石巻日日新聞

野蒜に「幸満つる郷」 被災元地の農作物施設名決定

石巻日日新聞 2017年3月3日(金)

 ITソリューション事業などを手掛けるKDDIエボルバ(中澤雅己社長)=東京都=が東松島市野蒜地区に建設する農産物生産施設の起工式が2日、現地で行われた。同日は施設の名称も発表され、「幸満つる郷KDDIエボルバ野蒜」となった。
 市とエボルバは、移転元地利活用の貸付契約を先月締結。市は防災集団移転促進事業で市民から買い取った土地計約166ヘクタールのうち、野蒜字西余景の約2・9ヘクタールを10年間無償でエボルバに貸し出した。
 同社は地域の障害者雇用と産業の創出を目的に、農産物生産施設「幸満つる郷KDDIエボルバ野蒜」の建設に着手。

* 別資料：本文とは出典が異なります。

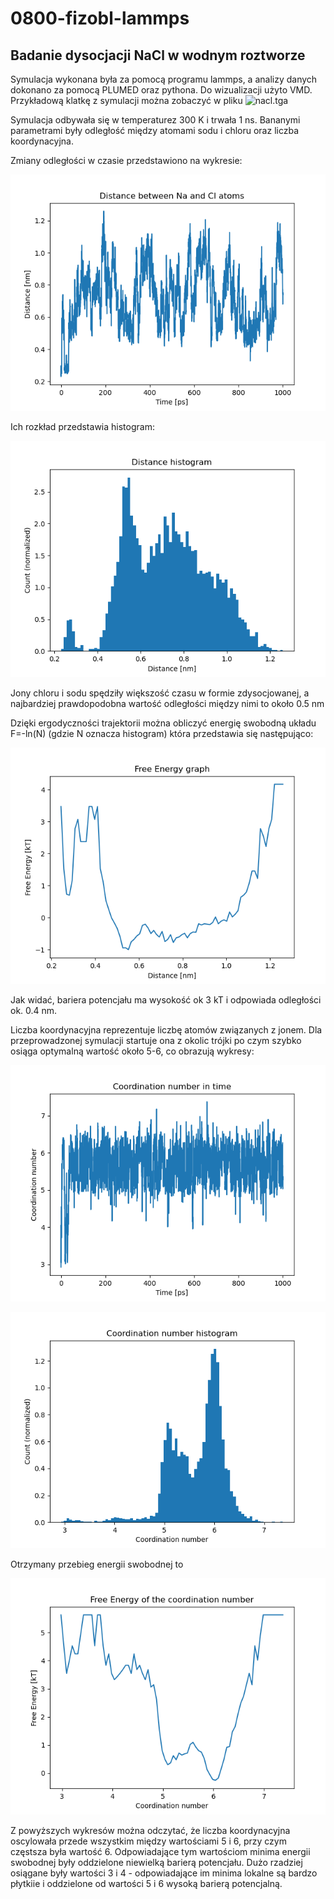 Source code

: # 0800-fizobl-lammps

## Badanie dysocjacji NaCl w wodnym roztworze

Symulacja wykonana była za pomocą programu lammps, a analizy danych dokonano za pomocą PLUMED oraz pythona. Do wizualizacji użyto VMD.
Przykładową klatkę z symulacji można zobaczyć w pliku ![nacl.tga](https://raw.githubusercontent.com/adamzny/0800-fizobl-lammps/main/nacl.tga)

Symulacja odbywała się w temperaturez 300 K i trwała 1 ns. Bananymi parametrami były odległość między atomami sodu i chloru oraz liczba koordynacyjna.

Zmiany odległości w czasie przedstawiono na wykresie:

![Zmiany odległości](https://raw.githubusercontent.com/adamzny/0800-fizobl-lammps/main/distance-time.png)

Ich rozkład przedstawia histogram:

![Histogram](https://raw.githubusercontent.com/adamzny/0800-fizobl-lammps/main/histogram.png)

Jony chloru i sodu spędziły większość czasu w formie zdysocjowanej, a najbardziej prawdopodobna wartość odległości między nimi to około 0.5 nm

Dzięki ergodyczności trajektorii można obliczyć energię swobodną układu F=-ln(N) (gdzie N oznacza histogram) która przedstawia się następująco:

![Energia swobodna](https://raw.githubusercontent.com/adamzny/0800-fizobl-lammps/main/free_energy.png)

Jak widać, bariera potencjału ma wysokość ok 3 kT i odpowiada odległości ok. 0.4 nm.

Liczba koordynacyjna reprezentuje liczbę atomów związanych z jonem. Dla przeprowadzonej symulacji startuje ona z okolic trójki po czym szybko osiąga optymalną wartość około 5-6, co obrazują wykresy:

![Coordination number in time](https://raw.githubusercontent.com/adamzny/0800-fizobl-lammps/main/coord-time.png)

![Coordination number histogram](https://raw.githubusercontent.com/adamzny/0800-fizobl-lammps/main/histogram_coord.png)

Otrzymany przebieg energii swobodnej to

![Energia swobodna koordynacji](https://raw.githubusercontent.com/adamzny/0800-fizobl-lammps/main/free_energy_coord.png)

Z powyższych wykresów można odczytać, że liczba koordynacyjna oscylowała przede wszystkim między wartościami 5 i 6, przy czym częstsza była wartość 6. Odpowiadające tym wartościom minima energii swobodnej były oddzielone niewielką barierą potencjału. Dużo rzadziej osiągane były wartości 3 i 4 - odpowiadające im minima lokalne są bardzo płytkiie i oddzielone od wartości 5 i 6 wysoką barierą potencjalną.
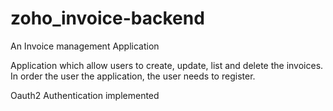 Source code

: # zoho_invoice-backend
An Invoice management Application

Application which allow users to create, update, list and delete the invoices. 
In order the user the application, the user needs to register.

Oauth2 Authentication implemented
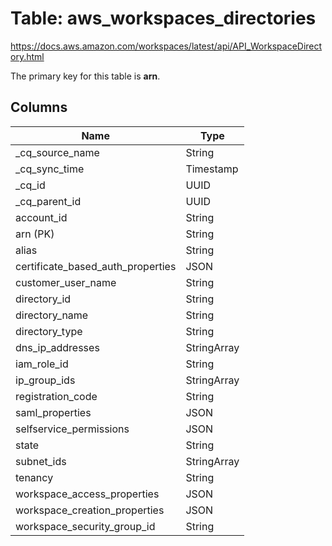 # Table: aws_workspaces_directories

https://docs.aws.amazon.com/workspaces/latest/api/API_WorkspaceDirectory.html

The primary key for this table is **arn**.

## Columns

| Name          | Type          |
| ------------- | ------------- |
|_cq_source_name|String|
|_cq_sync_time|Timestamp|
|_cq_id|UUID|
|_cq_parent_id|UUID|
|account_id|String|
|arn (PK)|String|
|alias|String|
|certificate_based_auth_properties|JSON|
|customer_user_name|String|
|directory_id|String|
|directory_name|String|
|directory_type|String|
|dns_ip_addresses|StringArray|
|iam_role_id|String|
|ip_group_ids|StringArray|
|registration_code|String|
|saml_properties|JSON|
|selfservice_permissions|JSON|
|state|String|
|subnet_ids|StringArray|
|tenancy|String|
|workspace_access_properties|JSON|
|workspace_creation_properties|JSON|
|workspace_security_group_id|String| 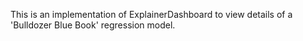 This is an implementation of ExplainerDashboard to view details of a 'Bulldozer Blue Book' regression model.
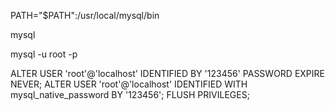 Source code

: PATH="$PATH":/usr/local/mysql/bin

mysql

mysql -u root -p

ALTER USER 'root'@'localhost' IDENTIFIED BY '123456' PASSWORD EXPIRE NEVER;
ALTER USER 'root'@'localhost' IDENTIFIED WITH mysql_native_password BY '123456';
FLUSH PRIVILEGES;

将来的には地域内外の人たちが楽しめる観光果樹園としての機能も持たせる。
 地元の障害者やシニア層らを積極的に雇用し、枝豆やサツマイモ、ベビーリーフなど9種類の農産物を生産する。また観光客がブルーベリー狩りなどを楽しめる観光果樹園の運営も見込んでいる。現時点で障害者、シニアの雇用は計15人を予定しており、30年度には30人に拡大する見通しという。
 建設地は東名運河を挟んだJR仙石線旧野蒜駅の向かい側で、木造平屋建て、延床面積は656平方メートル。今年9月の開所を予定している。
 起工式には市やエボルバ、建設関係者ら約40人が出席し、神事を執り行うなど工事の安全を祈願した。その後、中澤社長はあいさつで「地元の皆さんと気持ちを一つにして事業を進めていく。多くの人が集える場にしていきたい」と思いを語っていた。